DAJ CYNK

Więcej kradzieży komórek

sirmark

Wydarzenia

Operatorzy chcą przestać dopłacać do drogich aparatów, oferując w zamian tanie usługi. Niestety, w następstwie tego Polakom grozi większa niż teraz plaga kradzieży telefonów komórkowych.

Operatorzy chcą przestać dopłacać do drogich aparatów, oferując w zamian tanie usługi. Niestety, w następstwie tego Polakom grozi większa niż teraz plaga kradzieży telefonów komórkowych.
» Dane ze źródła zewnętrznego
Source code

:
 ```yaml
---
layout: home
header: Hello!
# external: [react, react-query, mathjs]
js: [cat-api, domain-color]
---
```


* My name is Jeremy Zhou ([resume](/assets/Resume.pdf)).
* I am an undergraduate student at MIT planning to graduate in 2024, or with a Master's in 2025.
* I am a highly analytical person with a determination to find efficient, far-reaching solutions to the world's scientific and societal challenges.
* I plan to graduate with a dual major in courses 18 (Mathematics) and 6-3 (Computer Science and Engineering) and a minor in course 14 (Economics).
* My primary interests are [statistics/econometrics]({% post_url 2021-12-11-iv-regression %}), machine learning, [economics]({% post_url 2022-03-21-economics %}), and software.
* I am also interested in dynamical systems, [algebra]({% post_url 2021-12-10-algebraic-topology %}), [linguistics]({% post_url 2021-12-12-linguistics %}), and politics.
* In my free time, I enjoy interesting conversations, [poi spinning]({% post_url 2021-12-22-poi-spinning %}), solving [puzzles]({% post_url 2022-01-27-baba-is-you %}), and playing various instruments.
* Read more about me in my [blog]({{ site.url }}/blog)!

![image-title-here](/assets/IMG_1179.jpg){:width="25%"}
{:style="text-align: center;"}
Kradzieże telefonów komórkowych stały się w ostatnich latach prawdziwą plagą. Tylko w ciągu ostatnich dwóch lat na polskich ulicach miało miejsce nieomal 100 tys. zdarzeń (kradzieży, rabunków), w wyniku których stracono telefony komórkowe. Swoista koniunktura na kradzione telefony będzie rosła. Operatorzy telekomunikacyjni, chcąc oferować tanie i konkurencyjne usługi telefoniczne, zmuszeni są do odejścia od subsydiowania (dofinansowania) zakupu aparatów telefonicznych. Wszystko wskazuje, że już niebawem nie będzie można kupić telefonów za złotówkę lub ich oferta będzie znacznie uboższa.

Kto dołki kopie...

Koniunktura na telefony z drugiej ręki wynika w dużej mierze z tego, że operatorzy nie mają oferty, która przeznaczona byłaby dla klientów indywidualnych, którym skradziono komórkę działającą w abonamencie. W obecnej sytuacji rynkowej dla operatora o wiele ważniejsze jest pozyskanie nowych klientów, a nie zapewnienie obecnym, w chwili kradzieży, dostępu do sieci. Ta trudna dla abonentów sytuacja powoduje, że bardzo dużym zainteresowaniem cieszą się telefony z nielegalnych źródeł.

Na największej w Polsce giełdzie elektronicznej na warszawskim Wolumenie można kupić praktycznie dowolny aparat komórkowy znacznie taniej niż w salonach firmowych. Z zakupami w takich miejscach wiąże się jednak pewne ryzyko. Jeśli policja ma podejrzenie, że aparat pochodzi z przestępstwa, może skontrolować numer seryjny naszego telefonu. Jeśli okaże się, że jego numer został zastrzeżony, zostaniemy zatrzymani do wyjaśnienia.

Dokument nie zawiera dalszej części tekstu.